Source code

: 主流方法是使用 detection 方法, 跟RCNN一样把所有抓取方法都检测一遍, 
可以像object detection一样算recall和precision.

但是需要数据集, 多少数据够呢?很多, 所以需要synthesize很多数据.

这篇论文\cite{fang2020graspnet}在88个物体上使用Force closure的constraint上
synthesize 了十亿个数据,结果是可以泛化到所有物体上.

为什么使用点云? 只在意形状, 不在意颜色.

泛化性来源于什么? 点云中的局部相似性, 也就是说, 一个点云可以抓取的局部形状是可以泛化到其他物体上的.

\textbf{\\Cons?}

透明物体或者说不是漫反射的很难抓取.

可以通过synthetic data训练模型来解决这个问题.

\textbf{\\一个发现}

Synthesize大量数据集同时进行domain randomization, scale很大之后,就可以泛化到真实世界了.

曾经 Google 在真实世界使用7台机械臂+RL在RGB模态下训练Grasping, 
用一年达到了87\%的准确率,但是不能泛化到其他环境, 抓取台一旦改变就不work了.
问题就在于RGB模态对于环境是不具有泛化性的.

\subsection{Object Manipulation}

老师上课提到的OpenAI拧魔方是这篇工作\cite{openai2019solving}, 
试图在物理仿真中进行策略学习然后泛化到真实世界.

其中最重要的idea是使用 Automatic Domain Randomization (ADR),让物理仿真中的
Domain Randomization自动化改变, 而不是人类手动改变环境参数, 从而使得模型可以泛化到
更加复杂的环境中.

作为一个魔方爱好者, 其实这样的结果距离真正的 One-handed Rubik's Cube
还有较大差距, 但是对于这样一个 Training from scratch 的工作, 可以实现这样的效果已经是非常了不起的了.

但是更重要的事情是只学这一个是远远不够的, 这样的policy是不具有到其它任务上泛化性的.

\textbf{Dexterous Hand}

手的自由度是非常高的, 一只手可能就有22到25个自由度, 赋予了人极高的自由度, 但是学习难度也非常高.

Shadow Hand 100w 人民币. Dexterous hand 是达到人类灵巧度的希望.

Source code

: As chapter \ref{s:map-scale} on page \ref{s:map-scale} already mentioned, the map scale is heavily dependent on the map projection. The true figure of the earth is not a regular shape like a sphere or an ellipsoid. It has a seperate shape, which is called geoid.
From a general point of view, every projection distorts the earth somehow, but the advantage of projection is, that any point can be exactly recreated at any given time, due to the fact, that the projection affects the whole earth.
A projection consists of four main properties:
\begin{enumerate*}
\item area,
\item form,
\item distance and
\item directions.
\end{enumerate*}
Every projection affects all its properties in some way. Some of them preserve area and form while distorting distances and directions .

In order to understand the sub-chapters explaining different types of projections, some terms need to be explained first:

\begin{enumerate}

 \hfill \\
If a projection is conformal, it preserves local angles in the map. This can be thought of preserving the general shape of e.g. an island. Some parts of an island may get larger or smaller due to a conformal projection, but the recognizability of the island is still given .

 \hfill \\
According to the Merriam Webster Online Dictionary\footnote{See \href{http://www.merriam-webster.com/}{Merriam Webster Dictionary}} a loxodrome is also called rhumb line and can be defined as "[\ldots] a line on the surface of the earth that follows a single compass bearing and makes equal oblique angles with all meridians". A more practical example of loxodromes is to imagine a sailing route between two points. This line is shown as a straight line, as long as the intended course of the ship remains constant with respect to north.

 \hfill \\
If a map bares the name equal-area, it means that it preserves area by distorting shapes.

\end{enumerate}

******************************

TASK DETAILS
Compute the number of lines above that contain the string "area". Reply with that value only.

WRITTEN RESPONSE
3